山の辺の道から300m程東へ登って行った所に鎮座する穴師坐兵主神社。
その境内に、作者未詳の万葉歌碑が建てられています。
穴師坐兵主神社の万葉歌碑。
参道沿いの美しい紅葉で知られる神社ですが、普段は人影もまばらでひっそりと静まり返っています。
みればかしこみねばかなしもの万葉歌碑
山の辺の道沿いには数多くの万葉歌碑が建ちます。
歌の意味が分からない。どう解釈すればいいのか分かりづらい、などというお声をよく耳にします。確かに古語で記された万葉歌の意味を理解するのは少し難しいかもしれません。しかしながら、一旦分かってしまえば、なるほどと思うような歌がほとんどではないでしょうか。
穴師坐兵主神社。
好きな人の前では目も合わせられない。でも、想いは募るばかり・・・
誰もが経験したことのある心情が歌われています。
あまくもに ちかくひかりて なるかみの みればかしこ みねばかなしも
歌の解釈はこうです。
天雲の近くで光って鳴る雷のように、あの方にお逢いすれば畏れ多くて近寄れず、お逢いしなければ悲しいのです。「みればかしこ」の「かしこ」とは、形容詞「畏し(かしこし)」の語幹で、畏れ多いことを意味しています。畏れ多い、もったいないといったニュアンスが含まれます。
穴師社。
自然現象の雷は、古代の人たちには「神鳴り」として捉えられていました。近寄り難いほどに好きな人が、空の雷鳴に例えられています。
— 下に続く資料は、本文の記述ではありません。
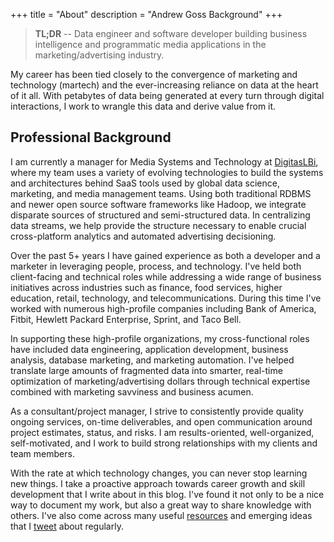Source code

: +++
title = "About"
description = "Andrew Goss Background"
+++
> <b>TL;DR</b> -- Data engineer and software developer building business intelligence and programmatic media applications in the marketing/advertising industry.

My career has been tied closely to the convergence of marketing and technology (martech) and the ever-increasing reliance on data at the heart of it all. With petabytes of data being generated at every turn through digital interactions, I work to wrangle this data and derive value from it.

## Professional Background

I am currently a manager for Media Systems and Technology at <a href="http://www.digitaslbi.com/us" target="_blank">DigitasLBi</a>, where my team uses a variety of evolving technologies to build the systems and architectures behind SaaS tools used by global data science, marketing, and media management teams. Using both traditional RDBMS and newer open source software frameworks like Hadoop, we integrate disparate sources of structured and semi-structured data. In centralizing data streams, we help provide the structure necessary to enable crucial cross-platform analytics and automated advertising decisioning. 

Over the past 5+ years I have gained experience as both a developer and a marketer in leveraging people, process, and technology. I've held both client-facing and technical roles while addressing a wide range of business initiatives across industries such as finance, food services, higher education, retail, technology, and telecommunications. During this time I've worked with numerous high-profile companies including Bank of America, Fitbit, Hewlett Packard Enterprise, Sprint, and Taco Bell.

In supporting these high-profile organizations, my cross-functional roles have included data engineering, application development, business analysis, database marketing, and marketing automation. I've helped translate large amounts of fragmented data into smarter, real-time optimization of marketing/advertising dollars through technical expertise combined with marketing savviness and business acumen. 

As a consultant/project manager, I strive to consistently provide quality ongoing services, on-time deliverables, and open communication around project estimates, status, and risks. I am results-oriented, well-organized, self-motivated, and I work to build strong relationships with my clients and team members.

With the rate at which technology changes, you can never stop learning new things. I take a proactive approach towards career growth and skill development that I write about in this blog. I've found it not only to be a nice way to document my work, but also a great way to share knowledge with others. I've also come across many useful <a href="/resources">resources</a> and emerging ideas that I <a href="https://twitter.com/andrewrgoss" target="_blank">tweet</a> about regularly.

<!--## Personal

Book list
TV show list
Travel list
Sport team list
Gaming list

-->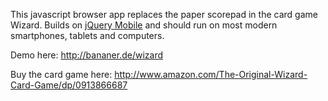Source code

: This javascript browser app replaces the paper scorepad in the card game Wizard. Builds on 
[jQuery Mobile](http://jquerymobile.com) and should run on most modern smartphones, tablets and computers.

Demo here: http://bananer.de/wizard

Buy the card game here: http://www.amazon.com/The-Original-Wizard-Card-Game/dp/0913866687
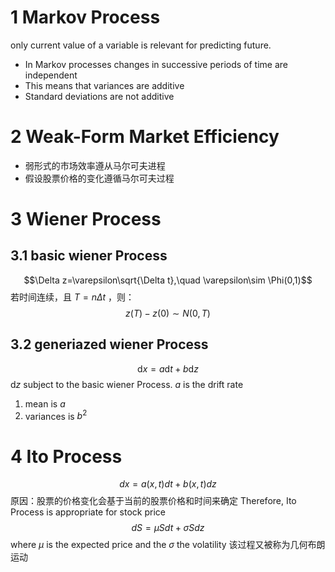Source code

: # 1 Markov Process
only current value of a variable is relevant for predicting future.
- In Markov processes changes in successive periods of time are independent
- This means that variances are additive
- Standard deviations are not additive
# 2 Weak-Form Market Efficiency
- 弱形式的市场效率遵从马尔可夫进程
- 假设股票价格的变化遵循马尔可夫过程

# 3 Wiener Process
## 3.1 basic wiener Process
$$\Delta z=\varepsilon\sqrt{\Delta t},\quad \varepsilon\sim \Phi(0,1)$$
若时间连续，且 $T=n\Delta t$ ，则：$$z(T)-z(0)\sim N(0,T)$$
## 3.2 generiazed wiener Process
$$\mathrm{d}x=a\mathrm{d}t+b\mathrm{d}z$$
$\mathrm{d}z$ subject to the basic wiener Process. $a$ is the drift rate
1. mean is $a$
2. variances is $b^2$

# 4 Ito Process
$$dx=a(x,t)dt+b(x,t)dz$$
原因：股票的价格变化会基于当前的股票价格和时间来确定
Therefore, Ito Process is appropriate for stock price
$$dS=\mu Sdt+\sigma Sdz$$
where $\mu$ is the expected price and the $\sigma$ the volatility
该过程又被称为几何布朗运动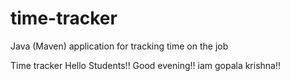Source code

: # time-tracker
Java (Maven) application for tracking time on the job

Time tracker
Hello Students!!
Good evening!!
iam gopala krishna!!
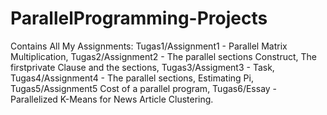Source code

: # ParallelProgramming-Projects
Contains All My Assignments: Tugas1/Assignment1 - Parallel Matrix Multiplication, Tugas2/Assignment2 - The parallel sections Construct, The firstprivate Clause and the sections, Tugas3/Assigment3 - Task, Tugas4/Assignment4 - The parallel sections, Estimating Pi, Tugas5/Assignment5 Cost of a parallel program, Tugas6/Essay - Parallelized K-Means for News Article Clustering.
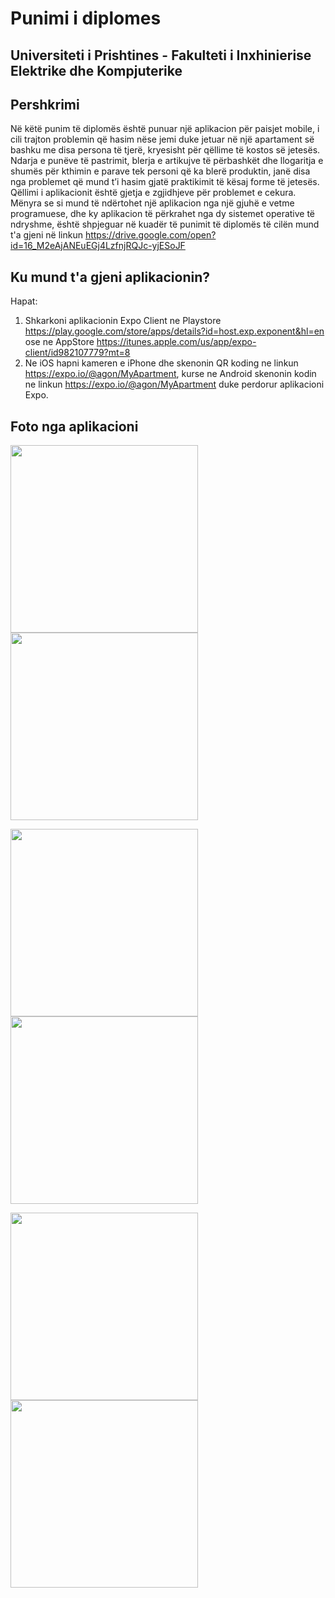 # Punimi i diplomes

## Universiteti i Prishtines - Fakulteti i Inxhinierise Elektrike dhe Kompjuterike

## Pershkrimi
Në këtë punim të diplomës është punuar një aplikacion për paisjet mobile, i cili trajton problemin që hasim nëse jemi duke jetuar në një apartament së bashku me disa persona të tjerë, kryesisht për qëllime të kostos së jetesës. Ndarja e punëve të pastrimit, blerja e artikujve të përbashkët dhe llogaritja e shumës për kthimin e parave tek personi që ka blerë produktin, janë disa nga problemet që mund t’i hasim gjatë praktikimit të kësaj forme të jetesës. Qëllimi i aplikacionit është gjetja e zgjidhjeve për problemet e cekura. Mënyra se si mund të ndërtohet një aplikacion nga një gjuhë e vetme programuese, dhe ky aplikacion të përkrahet nga dy sistemet operative të
ndryshme, është shpjeguar në kuadër të punimit të diplomës të cilën mund t'a gjeni në linkun https://drive.google.com/open?id=16_M2eAjANEuEGj4LzfnjRQJc-yjESoJF

## Ku mund t'a gjeni aplikacionin?
Hapat:
1. Shkarkoni aplikacionin Expo Client ne Playstore https://play.google.com/store/apps/details?id=host.exp.exponent&hl=en ose ne AppStore https://itunes.apple.com/us/app/expo-client/id982107779?mt=8
2. Ne iOS hapni kameren e iPhone dhe skenonin QR koding ne linkun https://expo.io/@agon/MyApartment, kurse ne Android skenonin kodin ne linkun https://expo.io/@agon/MyApartment duke perdorur aplikacioni Expo.

## Foto nga aplikacioni

<img src="https://user-images.githubusercontent.com/27411538/53511265-4fe43b00-3ac0-11e9-99e0-ce95ad8515f6.jpg" width="300"/><img src="https://user-images.githubusercontent.com/27411538/53511284-5f638400-3ac0-11e9-86f3-c2cbafb5caad.jpg" width="300"/>

<img src="https://user-images.githubusercontent.com/27411538/53511336-83bf6080-3ac0-11e9-874a-ad71978543e8.jpg" width="300"/><img src="https://user-images.githubusercontent.com/27411538/53511385-9f2a6b80-3ac0-11e9-9ece-375167d15414.jpg" width="300"/>

<img src="https://user-images.githubusercontent.com/27411538/53511360-920d7c80-3ac0-11e9-8af7-365d0cebb3f4.jpg" width="300"/><img src="https://user-images.githubusercontent.com/27411538/53511397-a487b600-3ac0-11e9-8ef1-1ad14427aeda.jpg" width="300"/>
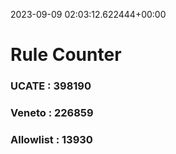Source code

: 2023-09-09 02:03:12.622444+00:00
# Rule Counter 
 ### UCATE : 398190

 ### Veneto : 226859

 ### Allowlist : 13930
天照大神の御霊代(みたましろ)としての八咫鏡(やたのかがみ)が祀られている場所を賢所(かしこどころ)と言います。恐れ多くて畏まる所という意味から、賢所と呼ばれています。「みればかしこ」の意中の人は、天照大神にも匹敵するぐらいの存在なのかもしれませんね。
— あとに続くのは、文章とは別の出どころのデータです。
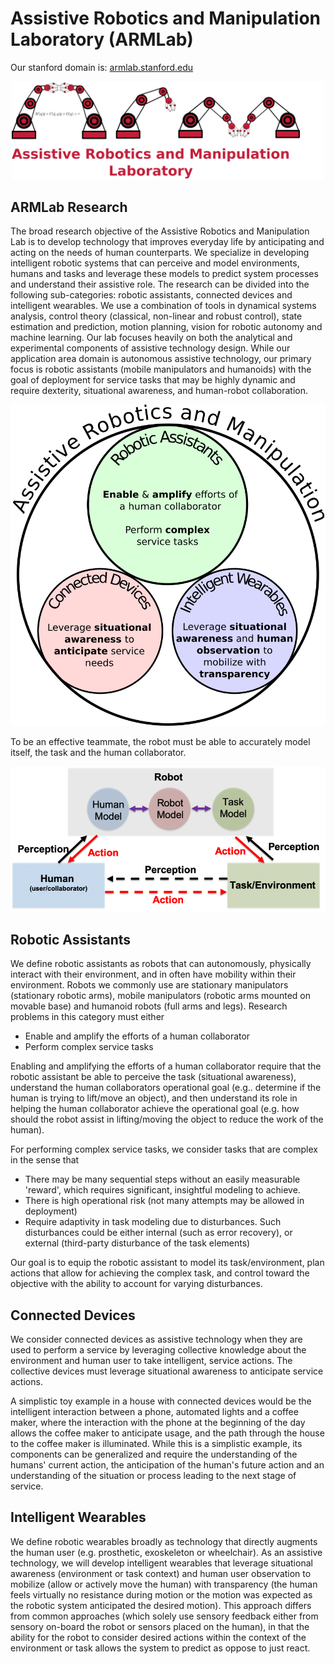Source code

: # Assistive Robotics and Manipulation Laboratory (ARMLab)

Our stanford domain is: [armlab.stanford.edu](https://arm.stanford.edu/">arm.stanford.edu)

<!-- ![armlab_logo](figures/arm_lab_logo_with_title_small_adj_6.png =250x) -->
<p align="center">
<img src="figures/arm_lab_logo_with_title_small_adj_6.png" width="500">
</p>

## ARMLab Research

The broad research objective of the Assistive Robotics and Manipulation Lab is to develop technology that improves everyday life by anticipating and acting on the needs of human counterparts. We specialize in developing intelligent robotic systems that can perceive and model environments, humans and tasks and leverage these models to predict system processes and understand their assistive role. The research can be divided into the following sub-categories: robotic assistants, connected devices and intelligent wearables.  We use a combination of tools in dynamical systems analysis, control theory (classical, non-linear and robust control), state estimation and prediction, motion planning, vision for robotic autonomy and machine learning. Our lab focuses heavily on both the analytical and experimental components of assistive technology design. While our application area domain is autonomous assistive technology, our primary focus is robotic assistants (mobile manipulators and humanoids) with the goal of deployment for service tasks that may be highly dynamic and require dexterity, situational awareness, and human-robot collaboration. 

<!-- ![project_scopes](figures/project_scopes_0.png) -->
<p align="center">
<img src="figures/project_scopes_0.png" width="700">
</p>

To be an effective teammate, the robot must be able to accurately model itself, the task and the human collaborator. 


<!-- ![problems](figures/armlab_problem.png) -->
<p align="center">
<img src="figures/armlab_problem.png" width="700">
</p>

## Robotic Assistants

We define robotic assistants as robots that can autonomously, physically interact with their environment, and in often have mobility within their environment. Robots we commonly use are stationary manipulators (stationary robotic arms), mobile manipulators (robotic arms mounted on movable base) and humanoid robots (full arms and legs). Research problems in this category must either 
- Enable and amplify the efforts of a human collaborator
- Perform complex service tasks

Enabling and amplifying the efforts of a human collaborator require that the robotic assistant be able to perceive the task (situational awareness), understand the human collaborators operational goal (e.g.. determine if the human is trying to lift/move an object), and then understand its role in helping the human collaborator achieve the operational goal (e.g. how should the robot assist in lifting/moving the object to reduce the work of the human). 

For performing complex service tasks, we consider tasks that are complex in the sense that
- There may be many sequential steps without an easily measurable 'reward', which requires significant, insightful modeling to achieve. 
- There is high operational risk (not many attempts may be allowed in deployment)
- Require adaptivity in task modeling due to disturbances. Such disturbances could be either internal (such as error recovery), or external (third-party disturbance of the task elements)

Our goal is to equip the robotic assistant to model its task/environment, plan actions that allow for achieving the complex task, and control toward the objective with the ability to account for varying disturbances.

## Connected Devices

We consider connected devices as assistive technology when they are used to perform a service by leveraging collective knowledge about the environment and human user to take intelligent, service actions. The collective devices must leverage situational awareness to anticipate service actions.

A simplistic toy example in a house with connected devices would be the intelligent interaction between a phone, automated lights and a coffee maker, where the interaction with the phone at the beginning of the day allows the coffee maker to anticipate usage, and the path through the house to the coffee maker is illuminated. While this is a simplistic example, its components can be generalized and require the understanding of the humans' current action, the anticipation of the human's future action and an understanding of the situation or process leading to the next stage of service.    

## Intelligent Wearables

We define robotic wearables broadly as technology that directly augments the human user (e.g. prosthetic, exoskeleton or wheelchair).  As an assistive technology, we will develop intelligent wearables that leverage situational awareness (environment or task context) and human user observation to mobilize (allow or actively move the human) with transparency (the human feels virtually no resistance during motion or the motion was expected as the robotic system anticipated the desired motion). This approach differs from common approaches (which solely use sensory feedback either from sensory on-board the robot or sensors placed on the human), in that the ability for the robot to consider desired actions within the context of the environment or task allows the system to predict as oppose to just react.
私たちがよくお客様からの要望に対して、「はい、かしこまりました」。と言っていますが、この「かしこまりました」という表現も、「畏まる(かしこまる)」という言葉に由来しています。
あくまでも相手が上の位置に居ます。
謹んでお受け致します、といったニュアンスでしょうか。
本殿向かって右手の薄暗い場所に、明治神宮遥拝所がありました。
近くには小さな池もあり、どことなく湿気の感じられる場所です。
穴師坐兵主神社の下手には、摂社の相撲神社が鎮まります。
大相撲界では、大阪府寝屋川市出身力士の豪栄道が大関昇進を果たしました。モンゴル勢が席巻する相撲界に、日本人力士として一矢報いる活躍が期待されます。あの大鵬や柏戸が土俵入りを奉納した相撲神社(桜井市)が、穴師坐兵主神社の下手に鎮座しています。